Über einen Mann, der im Fernsehen in Tränen aufgelöst ist, sagen wir zu unseren Freunden, er sei schwul - alternativ wären auch die Begriffe „Schwuchtel“ oder das englische „gay“ passend. Seine Sexualität muss damit pauschal nichts zu tun haben, das Wort „Schwuchtel“ wirkt auch als solches als hilfreiche Warnung vor unangebrachten Annäherungsversuchen schwuler Bekannter und bekräftigt die eigene Männlichkeit. Aber Obacht: Einen rosa Pullover sollten Männer eher nicht tragen, wenn sie jemanden der Homosexualität bezichtigen.

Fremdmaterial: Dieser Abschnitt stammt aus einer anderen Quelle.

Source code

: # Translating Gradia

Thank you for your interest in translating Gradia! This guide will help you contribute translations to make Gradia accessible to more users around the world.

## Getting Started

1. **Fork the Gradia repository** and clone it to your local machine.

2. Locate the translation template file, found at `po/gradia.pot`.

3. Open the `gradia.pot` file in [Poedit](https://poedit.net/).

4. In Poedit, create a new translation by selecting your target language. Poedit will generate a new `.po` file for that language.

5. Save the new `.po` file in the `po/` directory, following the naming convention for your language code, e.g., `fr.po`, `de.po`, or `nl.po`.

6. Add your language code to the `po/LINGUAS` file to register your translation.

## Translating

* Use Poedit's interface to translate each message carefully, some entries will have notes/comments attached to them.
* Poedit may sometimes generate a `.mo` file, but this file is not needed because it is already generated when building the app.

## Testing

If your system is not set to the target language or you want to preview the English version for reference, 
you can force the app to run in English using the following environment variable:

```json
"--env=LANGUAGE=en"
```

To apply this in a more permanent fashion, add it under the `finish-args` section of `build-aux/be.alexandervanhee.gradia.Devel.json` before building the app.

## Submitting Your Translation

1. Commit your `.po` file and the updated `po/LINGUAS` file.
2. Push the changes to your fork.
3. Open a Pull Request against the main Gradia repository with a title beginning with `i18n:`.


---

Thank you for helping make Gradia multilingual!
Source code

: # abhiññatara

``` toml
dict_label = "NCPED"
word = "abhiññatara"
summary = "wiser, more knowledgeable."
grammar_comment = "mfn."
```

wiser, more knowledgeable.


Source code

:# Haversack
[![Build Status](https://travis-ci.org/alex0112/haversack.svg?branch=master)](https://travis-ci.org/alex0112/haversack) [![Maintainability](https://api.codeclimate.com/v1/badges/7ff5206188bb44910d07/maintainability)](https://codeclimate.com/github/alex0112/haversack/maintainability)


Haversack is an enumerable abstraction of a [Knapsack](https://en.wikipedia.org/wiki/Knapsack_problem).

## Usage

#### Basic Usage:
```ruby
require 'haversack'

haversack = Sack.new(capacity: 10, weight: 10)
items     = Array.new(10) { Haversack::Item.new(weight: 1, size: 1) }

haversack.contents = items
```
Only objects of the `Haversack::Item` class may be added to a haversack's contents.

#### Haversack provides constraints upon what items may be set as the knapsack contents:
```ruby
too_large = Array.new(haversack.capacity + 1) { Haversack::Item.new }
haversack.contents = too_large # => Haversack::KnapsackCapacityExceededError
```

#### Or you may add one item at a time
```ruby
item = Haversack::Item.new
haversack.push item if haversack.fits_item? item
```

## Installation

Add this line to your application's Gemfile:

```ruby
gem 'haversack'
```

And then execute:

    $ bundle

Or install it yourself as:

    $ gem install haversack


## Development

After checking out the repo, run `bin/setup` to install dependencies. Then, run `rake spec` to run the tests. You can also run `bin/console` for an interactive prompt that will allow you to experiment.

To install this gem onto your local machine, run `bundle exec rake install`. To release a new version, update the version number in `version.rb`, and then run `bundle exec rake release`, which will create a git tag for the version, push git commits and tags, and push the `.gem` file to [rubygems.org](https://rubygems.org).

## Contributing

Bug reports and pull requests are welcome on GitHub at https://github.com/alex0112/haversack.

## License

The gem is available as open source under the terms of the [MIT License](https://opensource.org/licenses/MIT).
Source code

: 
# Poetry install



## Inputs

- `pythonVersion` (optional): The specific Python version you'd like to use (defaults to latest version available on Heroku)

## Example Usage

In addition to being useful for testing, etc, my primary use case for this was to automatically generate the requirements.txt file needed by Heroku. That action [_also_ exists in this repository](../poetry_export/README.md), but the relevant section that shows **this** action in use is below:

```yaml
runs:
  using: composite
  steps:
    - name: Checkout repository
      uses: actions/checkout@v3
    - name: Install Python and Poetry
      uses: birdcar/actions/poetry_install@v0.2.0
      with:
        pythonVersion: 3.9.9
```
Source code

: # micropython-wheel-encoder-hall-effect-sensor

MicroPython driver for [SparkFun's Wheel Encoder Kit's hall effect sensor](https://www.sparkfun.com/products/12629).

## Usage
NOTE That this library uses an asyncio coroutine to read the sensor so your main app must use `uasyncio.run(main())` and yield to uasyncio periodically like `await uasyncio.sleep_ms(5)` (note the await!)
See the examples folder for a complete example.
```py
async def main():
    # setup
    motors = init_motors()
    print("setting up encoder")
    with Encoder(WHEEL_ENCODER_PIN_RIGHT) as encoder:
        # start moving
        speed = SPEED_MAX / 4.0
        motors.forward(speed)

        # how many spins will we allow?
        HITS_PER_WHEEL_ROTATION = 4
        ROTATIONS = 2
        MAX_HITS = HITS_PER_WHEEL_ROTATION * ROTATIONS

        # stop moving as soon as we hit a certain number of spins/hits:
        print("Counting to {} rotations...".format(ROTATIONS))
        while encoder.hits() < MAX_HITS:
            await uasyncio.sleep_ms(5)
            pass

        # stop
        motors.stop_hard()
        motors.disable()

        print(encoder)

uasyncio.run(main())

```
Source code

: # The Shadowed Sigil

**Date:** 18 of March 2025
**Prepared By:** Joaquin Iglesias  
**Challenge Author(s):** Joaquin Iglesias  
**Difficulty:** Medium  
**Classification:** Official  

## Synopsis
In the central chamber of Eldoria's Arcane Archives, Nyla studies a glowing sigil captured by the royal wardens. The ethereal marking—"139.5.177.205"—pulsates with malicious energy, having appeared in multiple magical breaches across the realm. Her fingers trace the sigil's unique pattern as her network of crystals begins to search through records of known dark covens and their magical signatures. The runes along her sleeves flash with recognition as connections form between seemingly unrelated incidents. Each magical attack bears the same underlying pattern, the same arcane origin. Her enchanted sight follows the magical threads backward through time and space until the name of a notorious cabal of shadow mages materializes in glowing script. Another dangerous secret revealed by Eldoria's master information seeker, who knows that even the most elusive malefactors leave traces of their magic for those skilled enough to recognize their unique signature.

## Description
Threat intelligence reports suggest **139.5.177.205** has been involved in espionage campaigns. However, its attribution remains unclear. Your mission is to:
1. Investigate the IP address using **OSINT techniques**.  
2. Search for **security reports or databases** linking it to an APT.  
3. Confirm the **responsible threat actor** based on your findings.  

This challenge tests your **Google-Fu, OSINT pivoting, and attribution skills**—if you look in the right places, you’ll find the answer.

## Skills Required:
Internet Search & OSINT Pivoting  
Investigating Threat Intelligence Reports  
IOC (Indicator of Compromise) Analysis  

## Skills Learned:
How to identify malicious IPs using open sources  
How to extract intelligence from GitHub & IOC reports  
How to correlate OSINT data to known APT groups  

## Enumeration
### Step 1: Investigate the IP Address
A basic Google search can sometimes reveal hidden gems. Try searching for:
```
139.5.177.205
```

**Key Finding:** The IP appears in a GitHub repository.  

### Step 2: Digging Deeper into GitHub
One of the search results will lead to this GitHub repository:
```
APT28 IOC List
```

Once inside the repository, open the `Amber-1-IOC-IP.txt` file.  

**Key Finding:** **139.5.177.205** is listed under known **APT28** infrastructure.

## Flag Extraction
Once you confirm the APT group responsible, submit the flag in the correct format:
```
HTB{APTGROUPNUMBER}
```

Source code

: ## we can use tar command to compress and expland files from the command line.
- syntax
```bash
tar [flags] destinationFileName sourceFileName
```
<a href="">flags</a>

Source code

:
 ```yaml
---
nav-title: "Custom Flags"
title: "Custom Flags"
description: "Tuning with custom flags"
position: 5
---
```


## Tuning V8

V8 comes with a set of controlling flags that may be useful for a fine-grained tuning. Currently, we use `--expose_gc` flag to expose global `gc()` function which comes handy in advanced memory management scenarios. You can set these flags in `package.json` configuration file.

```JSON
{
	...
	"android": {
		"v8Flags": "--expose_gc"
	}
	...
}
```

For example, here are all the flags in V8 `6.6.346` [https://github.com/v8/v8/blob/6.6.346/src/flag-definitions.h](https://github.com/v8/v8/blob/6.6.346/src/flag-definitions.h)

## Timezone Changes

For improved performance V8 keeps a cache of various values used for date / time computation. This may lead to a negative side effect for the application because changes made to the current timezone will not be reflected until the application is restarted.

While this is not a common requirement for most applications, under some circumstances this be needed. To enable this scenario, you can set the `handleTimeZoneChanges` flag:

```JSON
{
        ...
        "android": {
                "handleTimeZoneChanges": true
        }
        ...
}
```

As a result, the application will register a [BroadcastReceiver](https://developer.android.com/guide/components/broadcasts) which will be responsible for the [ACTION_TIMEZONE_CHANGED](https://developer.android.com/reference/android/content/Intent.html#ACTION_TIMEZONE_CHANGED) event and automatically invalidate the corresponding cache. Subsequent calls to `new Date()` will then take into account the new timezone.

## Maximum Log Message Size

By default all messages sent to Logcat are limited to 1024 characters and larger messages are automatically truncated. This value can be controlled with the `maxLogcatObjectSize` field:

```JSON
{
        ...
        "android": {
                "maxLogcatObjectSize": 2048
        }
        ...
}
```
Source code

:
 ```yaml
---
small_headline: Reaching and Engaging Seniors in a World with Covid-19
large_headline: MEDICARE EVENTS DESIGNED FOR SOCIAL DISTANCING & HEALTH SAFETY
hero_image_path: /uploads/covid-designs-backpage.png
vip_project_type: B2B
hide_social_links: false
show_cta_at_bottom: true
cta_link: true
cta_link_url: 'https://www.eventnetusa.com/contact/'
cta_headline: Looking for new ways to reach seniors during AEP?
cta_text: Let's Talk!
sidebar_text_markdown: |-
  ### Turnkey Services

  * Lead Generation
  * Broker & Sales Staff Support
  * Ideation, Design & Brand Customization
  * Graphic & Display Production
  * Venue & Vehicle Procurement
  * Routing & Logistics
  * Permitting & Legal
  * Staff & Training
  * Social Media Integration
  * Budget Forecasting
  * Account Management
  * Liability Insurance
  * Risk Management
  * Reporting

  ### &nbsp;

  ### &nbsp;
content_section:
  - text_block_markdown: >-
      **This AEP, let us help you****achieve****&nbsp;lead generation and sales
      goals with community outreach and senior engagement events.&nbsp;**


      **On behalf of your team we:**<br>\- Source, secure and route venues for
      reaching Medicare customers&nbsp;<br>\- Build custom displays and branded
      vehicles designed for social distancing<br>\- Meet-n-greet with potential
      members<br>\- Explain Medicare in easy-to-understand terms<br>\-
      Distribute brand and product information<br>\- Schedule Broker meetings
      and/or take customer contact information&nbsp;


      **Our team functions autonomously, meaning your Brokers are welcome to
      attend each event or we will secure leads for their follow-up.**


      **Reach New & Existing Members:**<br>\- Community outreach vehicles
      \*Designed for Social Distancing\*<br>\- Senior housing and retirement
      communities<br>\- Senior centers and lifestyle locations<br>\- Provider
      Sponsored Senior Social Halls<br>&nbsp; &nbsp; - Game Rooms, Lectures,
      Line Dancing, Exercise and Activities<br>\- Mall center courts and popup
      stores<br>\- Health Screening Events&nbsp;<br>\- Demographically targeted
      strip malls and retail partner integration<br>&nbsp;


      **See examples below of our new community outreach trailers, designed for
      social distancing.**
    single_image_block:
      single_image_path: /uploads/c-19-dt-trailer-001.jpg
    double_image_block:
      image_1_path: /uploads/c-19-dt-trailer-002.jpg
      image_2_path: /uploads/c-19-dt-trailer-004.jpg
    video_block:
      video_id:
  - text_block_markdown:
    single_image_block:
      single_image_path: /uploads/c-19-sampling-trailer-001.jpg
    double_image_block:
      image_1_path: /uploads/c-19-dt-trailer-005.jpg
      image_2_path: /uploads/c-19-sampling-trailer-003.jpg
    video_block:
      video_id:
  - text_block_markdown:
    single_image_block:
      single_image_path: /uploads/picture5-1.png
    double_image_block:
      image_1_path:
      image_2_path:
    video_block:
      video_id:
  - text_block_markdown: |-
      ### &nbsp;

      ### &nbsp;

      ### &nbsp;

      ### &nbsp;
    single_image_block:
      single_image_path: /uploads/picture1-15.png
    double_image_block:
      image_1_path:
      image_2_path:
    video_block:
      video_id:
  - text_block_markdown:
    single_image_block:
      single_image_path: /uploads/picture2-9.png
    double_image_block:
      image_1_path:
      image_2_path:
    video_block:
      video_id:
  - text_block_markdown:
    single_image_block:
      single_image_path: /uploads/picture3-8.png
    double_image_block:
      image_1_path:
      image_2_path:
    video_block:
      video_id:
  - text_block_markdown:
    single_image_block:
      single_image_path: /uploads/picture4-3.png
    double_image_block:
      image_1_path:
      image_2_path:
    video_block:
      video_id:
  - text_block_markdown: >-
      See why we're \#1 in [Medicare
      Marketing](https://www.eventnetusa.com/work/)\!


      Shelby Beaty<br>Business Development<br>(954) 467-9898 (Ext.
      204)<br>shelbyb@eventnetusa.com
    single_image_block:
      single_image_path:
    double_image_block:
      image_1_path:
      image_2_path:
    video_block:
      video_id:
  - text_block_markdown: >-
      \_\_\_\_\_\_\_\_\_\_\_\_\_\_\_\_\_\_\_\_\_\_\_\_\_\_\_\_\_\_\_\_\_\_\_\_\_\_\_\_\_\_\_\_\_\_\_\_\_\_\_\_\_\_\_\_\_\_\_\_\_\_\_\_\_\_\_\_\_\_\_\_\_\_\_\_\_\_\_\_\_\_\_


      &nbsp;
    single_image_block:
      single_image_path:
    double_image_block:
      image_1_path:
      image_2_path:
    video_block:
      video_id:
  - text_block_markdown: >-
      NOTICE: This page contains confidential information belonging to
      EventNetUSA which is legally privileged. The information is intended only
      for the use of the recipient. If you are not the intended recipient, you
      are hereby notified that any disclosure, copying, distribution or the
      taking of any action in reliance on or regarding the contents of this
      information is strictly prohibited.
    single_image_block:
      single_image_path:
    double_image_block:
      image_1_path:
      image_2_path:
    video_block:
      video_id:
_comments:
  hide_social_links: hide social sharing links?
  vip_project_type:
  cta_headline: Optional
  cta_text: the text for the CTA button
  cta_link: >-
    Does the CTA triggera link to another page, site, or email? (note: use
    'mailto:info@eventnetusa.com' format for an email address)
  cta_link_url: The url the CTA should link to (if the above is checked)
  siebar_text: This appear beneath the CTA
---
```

Wenn sich Menschen für etwas einsetzen, sei es Umweltschutz oder Tierschutz oder (Chancen-)Gleichheit oder ein anderes (zu-)viel diskutiertes Pseudo-Problem ist das zwar in Ordnung, aber nur, solange sie es im Geheimen tun. Machen wir ihnen das deutlich durch persönliche Beleidigungen, um zu zeigen, dass wir ihre Aufdringlichkeit missbilligen.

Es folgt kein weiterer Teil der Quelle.